Publications

Abstract : Abstract In this work, pure {LVP} nanoparticles and an LVP/graphene nanocomposite are successfully synthesized by a simple and cost effective polyol based solvothermal method, which can be easily scaled up. The synthesized nanocomposite contained small (30–60 nm) {LVP} nanoparticles completely and uniformly anchored on reduced graphene nanosheets. As a cathode for lithium ion batteries, the nanocomposite electrode delivered high reversible lithium storage capacity (189.8 mA h g−1 at 0.1 C), superior cycling stability (111.8 mA h g−1 at 0.1 C, 112.6 mA h g−1 at 5 C, and 103.4 mA h g−1 at 10 C after 80 cycles) and better C-rate capability (90.8 mA h g−1 at 10 C), whereas the pure {LVP} nanoparticles electrode delivered much less capacity at all investigated current rates.
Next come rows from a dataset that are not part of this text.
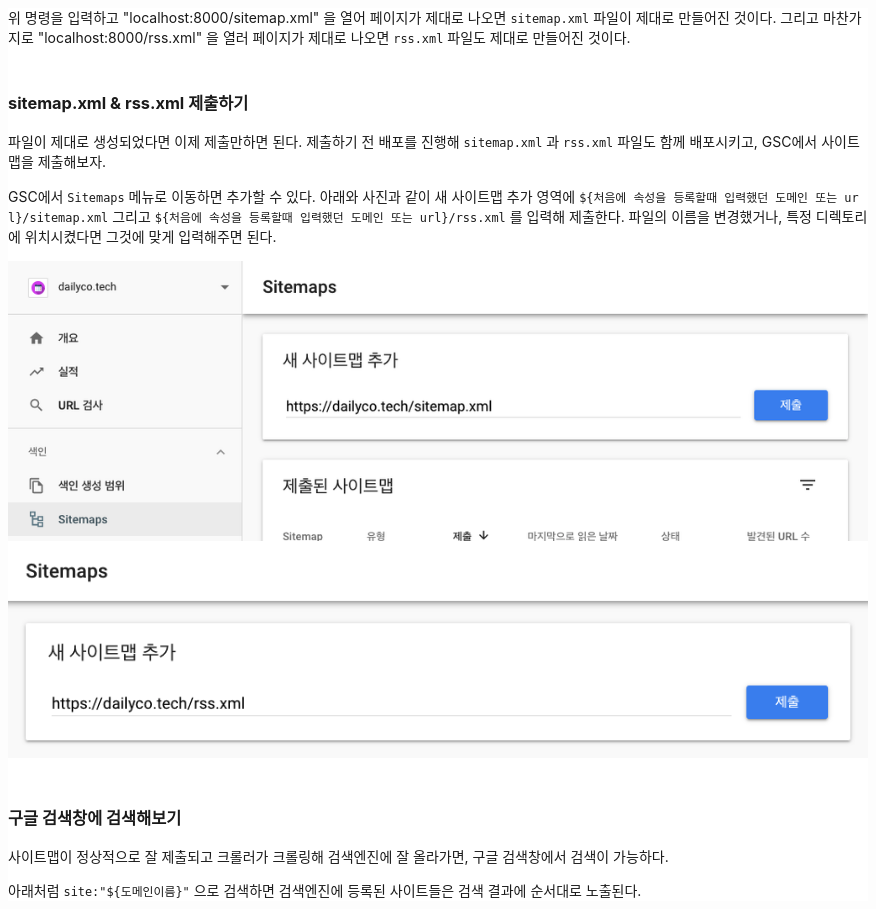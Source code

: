 위 명령을 입력하고 "localhost:8000/sitemap.xml" 을 열어 페이지가 제대로 나오면 `sitemap.xml` 파일이 제대로 만들어진 것이다.
그리고 마찬가지로 "localhost:8000/rss.xml" 을 열러 페이지가 제대로 나오면 `rss.xml` 파일도 제대로 만들어진 것이다.
<br />
<br />

### sitemap.xml & rss.xml 제출하기

파일이 제대로 생성되었다면 이제 제출만하면 된다. 제출하기 전 배포를 진행해 `sitemap.xml` 과 `rss.xml` 파일도 함께 배포시키고, GSC에서 사이트맵을 제출해보자.

GSC에서 `Sitemaps` 메뉴로 이동하면 추가할 수 있다. 아래와 사진과 같이 새 사이트맵 추가 영역에 `${처음에 속성을 등록할때 입력했던 도메인 또는 url}/sitemap.xml` 그리고 `${처음에 속성을 등록할때 입력했던 도메인 또는 url}/rss.xml` 를 입력해 제출한다. 파일의 이름을 변경했거나, 특정 디렉토리에 위치시켰다면 그것에 맞게 입력해주면 된다.

![GSC_사이트맵_제출](./images/gatsby-blog-seo/gsc_sitemap_register.png)
![GSC_RSS_제출](./images/gatsby-blog-seo/gsc_rss_register.png)
<br />
<br />

### 구글 검색창에 검색해보기

사이트맵이 정상적으로 잘 제출되고 크롤러가 크롤링해 검색엔진에 잘 올라가면, 구글 검색창에서 검색이 가능하다.

아래처럼 `site:"${도메인이름}"` 으로 검색하면 검색엔진에 등록된 사이트들은 검색 결과에 순서대로 노출된다.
The enhanced electrochemical performance of the nanocomposite electrode can be attributed to the synergistic interaction between the uniformly dispersed {LVP} nanoparticles and the graphene nanosheets, which offers a large number of accessible active sites for the fast diffusion of Li ions, low internal resistance, high conductivity and more importantly, accommodates the large volume expansion/contraction during cycling.